Problem statement:
Every line of the entries below that carries the string "interactions" should be copied.

Input:
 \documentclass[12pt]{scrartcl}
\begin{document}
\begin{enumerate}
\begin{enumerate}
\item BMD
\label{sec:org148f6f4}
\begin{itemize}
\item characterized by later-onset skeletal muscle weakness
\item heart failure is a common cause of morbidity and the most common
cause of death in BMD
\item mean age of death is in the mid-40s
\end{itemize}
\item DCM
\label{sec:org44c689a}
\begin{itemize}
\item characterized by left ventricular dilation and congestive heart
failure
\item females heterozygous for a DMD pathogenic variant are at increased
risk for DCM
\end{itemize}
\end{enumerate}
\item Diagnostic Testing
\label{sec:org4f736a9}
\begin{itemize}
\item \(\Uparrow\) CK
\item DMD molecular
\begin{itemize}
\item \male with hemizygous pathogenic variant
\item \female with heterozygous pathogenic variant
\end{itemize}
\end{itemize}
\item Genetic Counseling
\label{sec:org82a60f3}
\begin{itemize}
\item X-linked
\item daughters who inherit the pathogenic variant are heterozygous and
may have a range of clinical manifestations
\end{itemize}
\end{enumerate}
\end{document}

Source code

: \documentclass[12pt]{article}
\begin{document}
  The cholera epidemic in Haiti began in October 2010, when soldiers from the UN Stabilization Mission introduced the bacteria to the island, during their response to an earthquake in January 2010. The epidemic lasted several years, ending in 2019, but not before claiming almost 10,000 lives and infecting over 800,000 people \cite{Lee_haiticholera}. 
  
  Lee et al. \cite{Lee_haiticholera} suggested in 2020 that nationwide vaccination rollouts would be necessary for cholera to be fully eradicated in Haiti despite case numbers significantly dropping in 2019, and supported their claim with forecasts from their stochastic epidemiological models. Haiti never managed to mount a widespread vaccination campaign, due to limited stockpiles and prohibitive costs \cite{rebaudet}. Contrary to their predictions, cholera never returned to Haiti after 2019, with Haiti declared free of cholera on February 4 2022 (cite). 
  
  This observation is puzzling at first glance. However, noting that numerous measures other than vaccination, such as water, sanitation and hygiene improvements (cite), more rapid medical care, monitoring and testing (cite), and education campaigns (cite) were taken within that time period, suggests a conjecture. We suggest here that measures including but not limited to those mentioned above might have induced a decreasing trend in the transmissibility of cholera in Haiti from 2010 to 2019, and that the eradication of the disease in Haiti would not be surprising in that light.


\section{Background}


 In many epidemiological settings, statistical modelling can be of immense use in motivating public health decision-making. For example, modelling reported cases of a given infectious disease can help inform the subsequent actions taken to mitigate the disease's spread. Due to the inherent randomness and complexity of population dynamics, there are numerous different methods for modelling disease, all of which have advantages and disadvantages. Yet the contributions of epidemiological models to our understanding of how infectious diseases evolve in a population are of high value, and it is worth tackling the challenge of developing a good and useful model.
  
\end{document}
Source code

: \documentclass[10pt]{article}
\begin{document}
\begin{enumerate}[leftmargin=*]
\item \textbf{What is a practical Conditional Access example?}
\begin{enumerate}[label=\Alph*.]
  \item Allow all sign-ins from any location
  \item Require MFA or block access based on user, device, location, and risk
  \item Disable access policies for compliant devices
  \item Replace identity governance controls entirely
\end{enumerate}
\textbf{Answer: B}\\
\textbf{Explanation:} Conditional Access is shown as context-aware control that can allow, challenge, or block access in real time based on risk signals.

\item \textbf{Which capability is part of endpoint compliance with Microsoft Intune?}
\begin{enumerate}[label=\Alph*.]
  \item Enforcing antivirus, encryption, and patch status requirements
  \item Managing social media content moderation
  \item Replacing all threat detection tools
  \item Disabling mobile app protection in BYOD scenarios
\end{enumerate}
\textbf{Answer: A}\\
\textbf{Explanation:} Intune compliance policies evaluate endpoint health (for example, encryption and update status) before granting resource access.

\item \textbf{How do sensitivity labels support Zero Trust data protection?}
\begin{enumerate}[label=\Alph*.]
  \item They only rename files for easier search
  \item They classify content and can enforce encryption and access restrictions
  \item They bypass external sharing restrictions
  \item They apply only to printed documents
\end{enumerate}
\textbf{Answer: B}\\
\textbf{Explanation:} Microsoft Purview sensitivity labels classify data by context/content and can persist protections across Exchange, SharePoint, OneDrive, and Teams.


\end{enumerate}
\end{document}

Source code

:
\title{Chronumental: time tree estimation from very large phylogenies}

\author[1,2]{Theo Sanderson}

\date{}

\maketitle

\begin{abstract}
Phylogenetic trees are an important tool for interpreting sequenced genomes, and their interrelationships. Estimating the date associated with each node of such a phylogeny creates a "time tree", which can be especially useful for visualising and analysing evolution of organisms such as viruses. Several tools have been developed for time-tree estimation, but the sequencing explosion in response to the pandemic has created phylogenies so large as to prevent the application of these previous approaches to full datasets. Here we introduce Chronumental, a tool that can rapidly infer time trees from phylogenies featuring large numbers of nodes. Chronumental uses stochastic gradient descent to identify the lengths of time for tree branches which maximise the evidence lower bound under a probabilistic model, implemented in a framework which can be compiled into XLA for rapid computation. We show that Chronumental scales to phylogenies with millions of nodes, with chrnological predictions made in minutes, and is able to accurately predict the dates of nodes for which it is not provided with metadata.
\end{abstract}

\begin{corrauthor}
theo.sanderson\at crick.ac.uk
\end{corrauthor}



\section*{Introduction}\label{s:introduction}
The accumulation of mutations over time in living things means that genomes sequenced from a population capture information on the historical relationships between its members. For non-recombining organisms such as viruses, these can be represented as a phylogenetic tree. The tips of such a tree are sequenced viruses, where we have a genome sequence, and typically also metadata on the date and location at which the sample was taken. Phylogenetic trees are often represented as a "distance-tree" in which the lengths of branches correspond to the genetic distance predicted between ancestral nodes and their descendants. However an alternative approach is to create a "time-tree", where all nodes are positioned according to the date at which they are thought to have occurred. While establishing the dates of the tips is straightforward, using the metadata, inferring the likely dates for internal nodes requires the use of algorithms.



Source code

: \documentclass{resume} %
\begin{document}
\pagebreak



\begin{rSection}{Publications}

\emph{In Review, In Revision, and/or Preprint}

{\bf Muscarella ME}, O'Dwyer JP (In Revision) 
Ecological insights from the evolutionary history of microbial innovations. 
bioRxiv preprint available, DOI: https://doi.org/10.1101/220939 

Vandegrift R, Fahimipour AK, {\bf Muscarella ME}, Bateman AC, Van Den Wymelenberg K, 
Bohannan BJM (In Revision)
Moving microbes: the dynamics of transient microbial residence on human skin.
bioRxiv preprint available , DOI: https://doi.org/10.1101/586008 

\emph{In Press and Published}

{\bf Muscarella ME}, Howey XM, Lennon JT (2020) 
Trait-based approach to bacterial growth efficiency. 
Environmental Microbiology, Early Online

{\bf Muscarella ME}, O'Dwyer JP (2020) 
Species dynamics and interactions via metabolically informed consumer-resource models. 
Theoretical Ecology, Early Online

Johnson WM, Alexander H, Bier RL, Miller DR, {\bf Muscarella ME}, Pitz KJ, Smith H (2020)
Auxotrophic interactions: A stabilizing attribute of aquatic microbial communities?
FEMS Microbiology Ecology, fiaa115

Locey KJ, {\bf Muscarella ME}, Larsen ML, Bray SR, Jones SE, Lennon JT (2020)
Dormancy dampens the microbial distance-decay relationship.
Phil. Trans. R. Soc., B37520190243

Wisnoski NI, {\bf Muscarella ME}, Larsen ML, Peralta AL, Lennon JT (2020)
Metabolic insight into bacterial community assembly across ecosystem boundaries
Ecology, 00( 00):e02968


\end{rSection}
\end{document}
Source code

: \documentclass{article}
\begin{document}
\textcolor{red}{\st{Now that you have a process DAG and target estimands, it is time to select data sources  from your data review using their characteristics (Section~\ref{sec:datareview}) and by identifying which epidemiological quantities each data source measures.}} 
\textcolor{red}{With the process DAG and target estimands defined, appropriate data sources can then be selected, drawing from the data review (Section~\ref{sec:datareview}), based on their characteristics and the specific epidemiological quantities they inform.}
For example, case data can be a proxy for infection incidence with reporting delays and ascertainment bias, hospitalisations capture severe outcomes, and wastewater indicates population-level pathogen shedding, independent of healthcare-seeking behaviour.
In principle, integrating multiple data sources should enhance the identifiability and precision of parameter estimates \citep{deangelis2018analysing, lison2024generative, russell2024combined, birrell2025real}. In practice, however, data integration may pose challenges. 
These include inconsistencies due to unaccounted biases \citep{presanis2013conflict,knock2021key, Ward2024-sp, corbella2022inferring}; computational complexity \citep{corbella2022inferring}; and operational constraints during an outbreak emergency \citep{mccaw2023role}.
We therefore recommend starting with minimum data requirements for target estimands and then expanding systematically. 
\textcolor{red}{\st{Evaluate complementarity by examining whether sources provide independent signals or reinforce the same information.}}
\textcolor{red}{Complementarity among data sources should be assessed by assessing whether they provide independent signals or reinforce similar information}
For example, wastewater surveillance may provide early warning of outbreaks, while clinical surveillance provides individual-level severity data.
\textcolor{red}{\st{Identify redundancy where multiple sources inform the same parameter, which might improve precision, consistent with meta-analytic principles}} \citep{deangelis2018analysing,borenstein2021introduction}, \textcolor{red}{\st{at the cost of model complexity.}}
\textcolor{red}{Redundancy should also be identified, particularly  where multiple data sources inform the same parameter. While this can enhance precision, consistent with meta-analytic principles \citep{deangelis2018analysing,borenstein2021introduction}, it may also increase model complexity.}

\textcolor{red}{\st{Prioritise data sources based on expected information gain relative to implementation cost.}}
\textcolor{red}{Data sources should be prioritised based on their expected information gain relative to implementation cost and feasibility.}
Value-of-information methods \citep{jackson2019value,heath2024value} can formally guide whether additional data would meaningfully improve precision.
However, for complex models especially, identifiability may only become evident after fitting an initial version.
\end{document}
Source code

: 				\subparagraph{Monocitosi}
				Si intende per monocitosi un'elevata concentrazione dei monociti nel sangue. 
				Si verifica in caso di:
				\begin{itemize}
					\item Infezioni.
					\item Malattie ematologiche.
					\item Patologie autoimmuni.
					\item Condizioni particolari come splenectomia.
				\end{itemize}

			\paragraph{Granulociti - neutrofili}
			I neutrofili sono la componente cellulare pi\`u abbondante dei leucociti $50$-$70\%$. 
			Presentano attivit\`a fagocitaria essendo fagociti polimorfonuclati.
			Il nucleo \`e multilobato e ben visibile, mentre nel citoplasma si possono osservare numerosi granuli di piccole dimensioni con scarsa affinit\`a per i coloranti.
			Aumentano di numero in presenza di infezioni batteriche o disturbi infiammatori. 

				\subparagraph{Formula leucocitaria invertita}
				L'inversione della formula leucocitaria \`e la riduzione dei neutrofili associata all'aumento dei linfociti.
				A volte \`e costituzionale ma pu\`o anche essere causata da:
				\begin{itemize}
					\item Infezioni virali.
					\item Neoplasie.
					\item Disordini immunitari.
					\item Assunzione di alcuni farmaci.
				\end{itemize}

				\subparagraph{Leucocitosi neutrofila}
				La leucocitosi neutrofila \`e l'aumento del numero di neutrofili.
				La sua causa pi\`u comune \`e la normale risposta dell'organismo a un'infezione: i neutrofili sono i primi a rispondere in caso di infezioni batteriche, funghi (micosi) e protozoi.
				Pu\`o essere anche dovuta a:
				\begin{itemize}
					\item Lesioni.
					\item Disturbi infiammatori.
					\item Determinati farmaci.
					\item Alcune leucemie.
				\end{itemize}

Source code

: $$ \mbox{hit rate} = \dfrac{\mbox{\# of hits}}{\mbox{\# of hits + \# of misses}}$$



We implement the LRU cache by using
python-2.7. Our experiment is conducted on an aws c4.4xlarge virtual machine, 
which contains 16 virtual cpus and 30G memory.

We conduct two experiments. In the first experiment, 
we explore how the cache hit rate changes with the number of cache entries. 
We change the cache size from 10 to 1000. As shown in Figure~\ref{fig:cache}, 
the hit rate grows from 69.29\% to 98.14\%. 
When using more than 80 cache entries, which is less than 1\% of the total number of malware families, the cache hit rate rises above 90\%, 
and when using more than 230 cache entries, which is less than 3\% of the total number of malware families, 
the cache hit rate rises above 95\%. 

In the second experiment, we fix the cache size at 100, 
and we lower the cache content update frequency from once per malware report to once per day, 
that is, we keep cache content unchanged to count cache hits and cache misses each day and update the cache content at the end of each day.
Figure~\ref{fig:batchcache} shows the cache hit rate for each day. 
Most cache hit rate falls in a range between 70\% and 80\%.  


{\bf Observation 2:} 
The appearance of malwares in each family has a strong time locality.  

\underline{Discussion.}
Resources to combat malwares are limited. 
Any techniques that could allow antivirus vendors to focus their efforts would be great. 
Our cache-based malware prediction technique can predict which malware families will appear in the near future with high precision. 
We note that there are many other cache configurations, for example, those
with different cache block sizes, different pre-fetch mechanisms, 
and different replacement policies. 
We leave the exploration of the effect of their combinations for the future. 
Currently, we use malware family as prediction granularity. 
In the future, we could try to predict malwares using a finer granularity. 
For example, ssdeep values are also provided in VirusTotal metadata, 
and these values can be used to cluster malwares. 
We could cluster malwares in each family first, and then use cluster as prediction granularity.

Exercise solution:
Species dynamics and interactions via metabolically informed consumer-resource models. 
Auxotrophic interactions: A stabilizing attribute of aquatic microbial communities?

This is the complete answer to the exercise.